Civil rights activists, religious leaders and others from around the United States converged in the city to commemorate the life and death of 18-year-old Michael Brown and call for improved relations with police.
The event which was organized by Brown’s father, included marches, concerts and a moment of silence on the street where Brown was killed by Officer Darren Wilson on August 9, 2014.
In preparation for a potential face-off between demonstrators and police, a local church in Ferguson held a “de-escalation” training session
Brown’s death sparked months of angry protests both in Ferguson and around the United States, following subsequent police killings of unarmed black men in several other cities. The incidence also ignited the “Black Lives Matter” movement, which has brought to the spotlight the troubled relationship between police and African-American residents in many U.S. cities.
One year after Michael Brown’s demise, the “Chosen for Change foundation” founded by the Brown’s family organized a weekend of positive and peaceful events.

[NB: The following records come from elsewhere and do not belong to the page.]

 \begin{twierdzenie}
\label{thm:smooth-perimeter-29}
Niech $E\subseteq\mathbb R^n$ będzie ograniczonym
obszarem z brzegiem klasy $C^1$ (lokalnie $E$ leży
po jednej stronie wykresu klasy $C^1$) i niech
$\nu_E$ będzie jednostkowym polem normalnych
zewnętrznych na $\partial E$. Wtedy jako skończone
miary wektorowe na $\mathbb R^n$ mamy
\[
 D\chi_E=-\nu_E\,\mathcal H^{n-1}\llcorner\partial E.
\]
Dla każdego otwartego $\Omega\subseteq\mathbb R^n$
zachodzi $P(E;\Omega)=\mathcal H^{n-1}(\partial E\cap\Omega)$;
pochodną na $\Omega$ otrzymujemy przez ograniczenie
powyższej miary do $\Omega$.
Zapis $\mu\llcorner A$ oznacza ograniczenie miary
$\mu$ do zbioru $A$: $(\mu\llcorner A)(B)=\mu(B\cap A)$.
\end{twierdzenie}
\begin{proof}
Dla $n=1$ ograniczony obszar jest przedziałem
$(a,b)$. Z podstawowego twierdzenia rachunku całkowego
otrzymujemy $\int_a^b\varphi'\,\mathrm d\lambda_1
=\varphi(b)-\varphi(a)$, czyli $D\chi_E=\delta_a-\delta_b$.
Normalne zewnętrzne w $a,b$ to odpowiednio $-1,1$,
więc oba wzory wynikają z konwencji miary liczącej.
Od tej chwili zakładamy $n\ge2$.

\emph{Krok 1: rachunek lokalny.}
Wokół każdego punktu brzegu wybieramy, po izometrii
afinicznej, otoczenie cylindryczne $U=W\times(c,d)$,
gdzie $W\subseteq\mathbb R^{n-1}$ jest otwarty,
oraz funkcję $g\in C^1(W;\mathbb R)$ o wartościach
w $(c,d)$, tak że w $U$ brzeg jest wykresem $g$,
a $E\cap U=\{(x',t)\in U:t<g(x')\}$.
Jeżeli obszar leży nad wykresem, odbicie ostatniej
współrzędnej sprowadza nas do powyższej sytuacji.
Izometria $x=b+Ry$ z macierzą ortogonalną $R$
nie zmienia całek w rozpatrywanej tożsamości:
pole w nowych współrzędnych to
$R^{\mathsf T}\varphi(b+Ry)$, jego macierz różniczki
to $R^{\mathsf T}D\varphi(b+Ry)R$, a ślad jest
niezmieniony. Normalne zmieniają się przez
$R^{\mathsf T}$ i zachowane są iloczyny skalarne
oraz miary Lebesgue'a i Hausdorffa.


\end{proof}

Michael Brown Sr, led 200 people to the scene where the 18-year-old black youth was fatally shot by a police officer and said:
“I hurt every day…People know what happened was just wrong and all they doing is just showing their respect and their love as for what has happened right here in this community.”
“I just want to get on the TV and let them know, I am not stopping. I am not stopping. Every time you turn on your TV, you are going to see my face so I am trying to make it uncomfortable for people to think that this is OK to do this to us,” Brown Snr added.
The killing set off local rioting and a national debate over race and police brutality, but the situation became even more aggravated when Officer Darren Wilson was cleared of all criminal charges in the shooting by a grand jury.